PIAF: Mosquito Coast, Frankie Cosmos and Margaret Glaspy
It’s been some time since we’ve had a chance to see hometown heroes, Mosquito Coast, perform in our neck of the woods. Since their atmospheric rise to popularity after winning Triple J’s Unearthed High, it seems the band have simply been too busy to spend time with us. Only ever once seeing the band in their early days, it was interesting to see just how much the multitude of touring dates have helped Mosquito Coast mature and refine their beach-pop sounds. What transpired was a reverb heavy forty minute set of old and new bangers alike, a true ode to the musical prowess of the band. Despite how popular the band has recently become, it was heartening to see just how genuine the band was, coming across as authentically thankful for the reception they were receiving. Too often do said bands forget their roots, Mosquito Coast being a welcome exception to the rule.

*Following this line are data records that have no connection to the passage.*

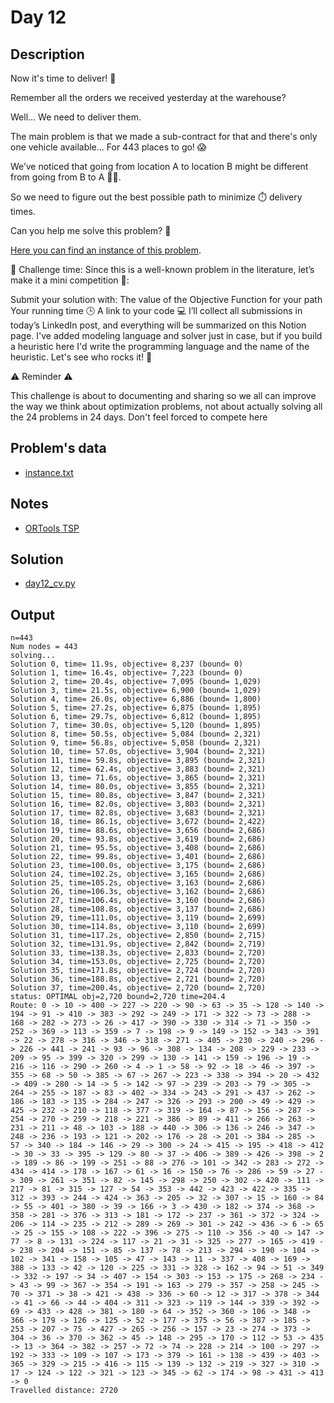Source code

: # Day 12

## Description
Now it's time to deliver! 🚚

Remember all the orders we received yesterday at the warehouse?

Well... We need to deliver them.

The main problem is that we made a sub-contract for that and there's only one vehicle available... For 443 places to go! 😱

We’ve noticed that going from location A to location B might be different from going from B to A 🔄🚦.

So we need to figure out the best possible path to minimize ⏱️ delivery times.

Can you help me solve this problem? 🧩

[Here you can find an instance of this problem](./instance.txt).

🎯 Challenge time:
Since this is a well-known problem in the literature, let’s make it a mini competition 🎉:

Submit your solution with:
The value of the Objective Function for your path
Your running time 🕒
A link to your code 💻
I’ll collect all submissions in today’s LinkedIn post, and everything will be summarized on this Notion page. I've added modeling language and solver just in case, but if you build a heuristic here I'd write the programming language and the name of the heuristic.
Let's see who rocks it! 🎸

⚠️ Reminder ⚠️

This challenge is about to documenting and sharing so we all can improve the way we think about optimization problems, not about actually solving all the 24 problems in 24 days. Don't feel forced to compete here

## Problem's data

* [instance.txt](./instance.txt)

## Notes

* [ORTools TSP](https://developers.google.com/optimization/routing/tsp)

## Solution

* [day12_cv.py](./day12_cv.py)

## Output
```
n=443
Num nodes = 443
solving...
Solution 0, time= 11.9s, objective= 8,237 (bound= 0)
Solution 1, time= 16.4s, objective= 7,223 (bound= 0)
Solution 2, time= 20.4s, objective= 7,095 (bound= 1,029)
Solution 3, time= 21.5s, objective= 6,900 (bound= 1,029)
Solution 4, time= 26.0s, objective= 6,886 (bound= 1,800)
Solution 5, time= 27.2s, objective= 6,875 (bound= 1,895)
Solution 6, time= 29.7s, objective= 6,812 (bound= 1,895)
Solution 7, time= 30.0s, objective= 5,120 (bound= 1,895)
Solution 8, time= 50.5s, objective= 5,084 (bound= 2,321)
Solution 9, time= 56.8s, objective= 5,058 (bound= 2,321)
Solution 10, time= 57.0s, objective= 3,904 (bound= 2,321)
Solution 11, time= 59.8s, objective= 3,895 (bound= 2,321)
Solution 12, time= 62.4s, objective= 3,883 (bound= 2,321)
Solution 13, time= 71.6s, objective= 3,865 (bound= 2,321)
Solution 14, time= 80.0s, objective= 3,855 (bound= 2,321)
Solution 15, time= 80.8s, objective= 3,847 (bound= 2,321)
Solution 16, time= 82.0s, objective= 3,803 (bound= 2,321)
Solution 17, time= 82.8s, objective= 3,683 (bound= 2,321)
Solution 18, time= 86.1s, objective= 3,672 (bound= 2,422)
Solution 19, time= 88.6s, objective= 3,656 (bound= 2,686)
Solution 20, time= 93.8s, objective= 3,619 (bound= 2,686)
Solution 21, time= 95.5s, objective= 3,408 (bound= 2,686)
Solution 22, time= 99.8s, objective= 3,401 (bound= 2,686)
Solution 23, time=100.0s, objective= 3,175 (bound= 2,686)
Solution 24, time=102.2s, objective= 3,165 (bound= 2,686)
Solution 25, time=105.2s, objective= 3,163 (bound= 2,686)
Solution 26, time=106.3s, objective= 3,162 (bound= 2,686)
Solution 27, time=106.4s, objective= 3,160 (bound= 2,686)
Solution 28, time=108.8s, objective= 3,137 (bound= 2,686)
Solution 29, time=111.0s, objective= 3,119 (bound= 2,699)
Solution 30, time=114.8s, objective= 3,110 (bound= 2,699)
Solution 31, time=117.2s, objective= 2,850 (bound= 2,715)
Solution 32, time=131.9s, objective= 2,842 (bound= 2,719)
Solution 33, time=138.3s, objective= 2,833 (bound= 2,720)
Solution 34, time=153.0s, objective= 2,725 (bound= 2,720)
Solution 35, time=171.8s, objective= 2,724 (bound= 2,720)
Solution 36, time=188.8s, objective= 2,721 (bound= 2,720)
Solution 37, time=200.4s, objective= 2,720 (bound= 2,720)
status: OPTIMAL obj=2,720 bound=2,720 time=204.4
Route: 0 -> 10 -> 400 -> 227 -> 220 -> 90 -> 63 -> 35 -> 128 -> 140 -> 194 -> 91 -> 410 -> 383 -> 292 -> 249 -> 171 -> 322 -> 73 -> 288 -> 168 -> 282 -> 273 -> 26 -> 417 -> 390 -> 330 -> 314 -> 71 -> 350 -> 252 -> 369 -> 113 -> 359 -> 7 -> 198 -> 9 -> 149 -> 152 -> 343 -> 391 -> 22 -> 278 -> 316 -> 346 -> 318 -> 271 -> 405 -> 230 -> 240 -> 296 -> 226 -> 441 -> 241 -> 93 -> 96 -> 308 -> 134 -> 208 -> 229 -> 233 -> 209 -> 95 -> 399 -> 320 -> 299 -> 130 -> 141 -> 159 -> 196 -> 19 -> 216 -> 116 -> 290 -> 260 -> 4 -> 1 -> 58 -> 92 -> 18 -> 46 -> 397 -> 355 -> 68 -> 50 -> 385 -> 67 -> 267 -> 223 -> 338 -> 394 -> 20 -> 432 -> 409 -> 280 -> 14 -> 5 -> 142 -> 97 -> 239 -> 203 -> 79 -> 305 -> 264 -> 255 -> 187 -> 83 -> 402 -> 334 -> 243 -> 291 -> 437 -> 262 -> 186 -> 183 -> 135 -> 284 -> 247 -> 326 -> 293 -> 200 -> 49 -> 429 -> 425 -> 232 -> 210 -> 118 -> 377 -> 319 -> 164 -> 87 -> 156 -> 287 -> 254 -> 270 -> 259 -> 218 -> 221 -> 386 -> 89 -> 411 -> 266 -> 263 -> 231 -> 211 -> 48 -> 103 -> 188 -> 440 -> 306 -> 136 -> 246 -> 347 -> 248 -> 236 -> 193 -> 121 -> 202 -> 176 -> 28 -> 201 -> 384 -> 285 -> 57 -> 340 -> 184 -> 146 -> 29 -> 300 -> 24 -> 415 -> 195 -> 418 -> 412 -> 30 -> 33 -> 395 -> 129 -> 80 -> 37 -> 406 -> 389 -> 426 -> 398 -> 2 -> 189 -> 86 -> 199 -> 251 -> 88 -> 276 -> 101 -> 342 -> 283 -> 272 -> 434 -> 414 -> 178 -> 167 -> 61 -> 16 -> 150 -> 76 -> 286 -> 59 -> 27 -> 309 -> 261 -> 351 -> 82 -> 145 -> 298 -> 250 -> 302 -> 420 -> 111 -> 217 -> 81 -> 315 -> 127 -> 54 -> 353 -> 442 -> 423 -> 422 -> 335 -> 312 -> 393 -> 244 -> 424 -> 363 -> 205 -> 32 -> 307 -> 15 -> 160 -> 84 -> 55 -> 401 -> 380 -> 39 -> 166 -> 3 -> 430 -> 182 -> 374 -> 368 -> 358 -> 281 -> 376 -> 313 -> 181 -> 172 -> 237 -> 361 -> 372 -> 324 -> 206 -> 114 -> 235 -> 212 -> 289 -> 269 -> 301 -> 242 -> 436 -> 6 -> 65 -> 25 -> 155 -> 108 -> 222 -> 396 -> 275 -> 110 -> 356 -> 40 -> 147 -> 77 -> 8 -> 131 -> 224 -> 117 -> 21 -> 31 -> 325 -> 277 -> 165 -> 419 -> 238 -> 204 -> 151 -> 85 -> 137 -> 78 -> 213 -> 294 -> 190 -> 104 -> 102 -> 341 -> 158 -> 105 -> 47 -> 143 -> 11 -> 337 -> 408 -> 169 -> 388 -> 133 -> 42 -> 120 -> 225 -> 331 -> 328 -> 162 -> 94 -> 51 -> 349 -> 332 -> 197 -> 34 -> 407 -> 154 -> 303 -> 153 -> 175 -> 268 -> 234 -> 43 -> 99 -> 367 -> 354 -> 191 -> 163 -> 279 -> 357 -> 258 -> 245 -> 70 -> 371 -> 38 -> 421 -> 438 -> 336 -> 60 -> 12 -> 317 -> 378 -> 344 -> 41 -> 66 -> 44 -> 404 -> 311 -> 323 -> 119 -> 144 -> 339 -> 392 -> 69 -> 433 -> 428 -> 381 -> 180 -> 64 -> 352 -> 360 -> 106 -> 348 -> 366 -> 179 -> 126 -> 125 -> 52 -> 177 -> 375 -> 56 -> 387 -> 185 -> 253 -> 207 -> 75 -> 427 -> 265 -> 256 -> 157 -> 23 -> 274 -> 373 -> 304 -> 36 -> 370 -> 362 -> 45 -> 148 -> 295 -> 170 -> 112 -> 53 -> 435 -> 13 -> 364 -> 382 -> 257 -> 72 -> 74 -> 228 -> 214 -> 100 -> 297 -> 192 -> 333 -> 109 -> 107 -> 173 -> 379 -> 161 -> 138 -> 439 -> 403 -> 365 -> 329 -> 215 -> 416 -> 115 -> 139 -> 132 -> 219 -> 327 -> 310 -> 17 -> 124 -> 122 -> 321 -> 123 -> 345 -> 62 -> 174 -> 98 -> 431 -> 413 -> 0
Travelled distance: 2720
```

Speaking of genuinely warm people, Frankie Cosmos was the next act of the night. After having the chance to speak to vocalist Greta Kline, I was ecstatic at the opportunity to see her band perform live. I was told to expect some crying, weird idiosyncrasies, and some old and new songs. Frankie Cosmos delivered on all fronts, their pop minimalism taking on a whole new persona when performed with earnest conviction, strange choreography and elements of humour. Kline influencing her keyboardist into singing about losing her voice, after losing her voice earlier that day, was a particularly funny moment. Much like Mosquito Coast, Frankie Cosmos seemed genuinely thankful for the reception of the Perth crowd, even going as far to remember the name of a fan that they had met earlier that day, and dedicating a song to her. The band assured us that they would be back soon with their new album. I sincerely hope that’s a promise that they can keep.
Lastly was American singer/songwriter Margaret Glaspy. Off the back of her enormous album Emotions and Math, Perth has had to wait quite a while to hear it performed. A comparison between Glaspy and Angel Olsen was made to me just before the performance. While I can agree that some of the aesthetic is comparative, Margaret Glaspy thrives in the minimal, her distinct guitar tones seldom lost to any of the other instruments in her arsenal. Glapsy’s bluesy, soulful voice is really what distinguished her from any of the other acts that night. While the music of Mosquito Coast and Frankie Cosmos’ music was far more inclined to have a meek vocal aesthetic, Glaspy has a loud, brazen, bold and completely mesmerising voice. Moments of quiet reflection juxtaposed with snarls of raw emotion kept the crowd on its toes for the duration. Closing out the night, Glaspy also expressed just how keen she was to return to her receptive Perth audience. If all these musicians stick to their word, we’re going to have a very busy year.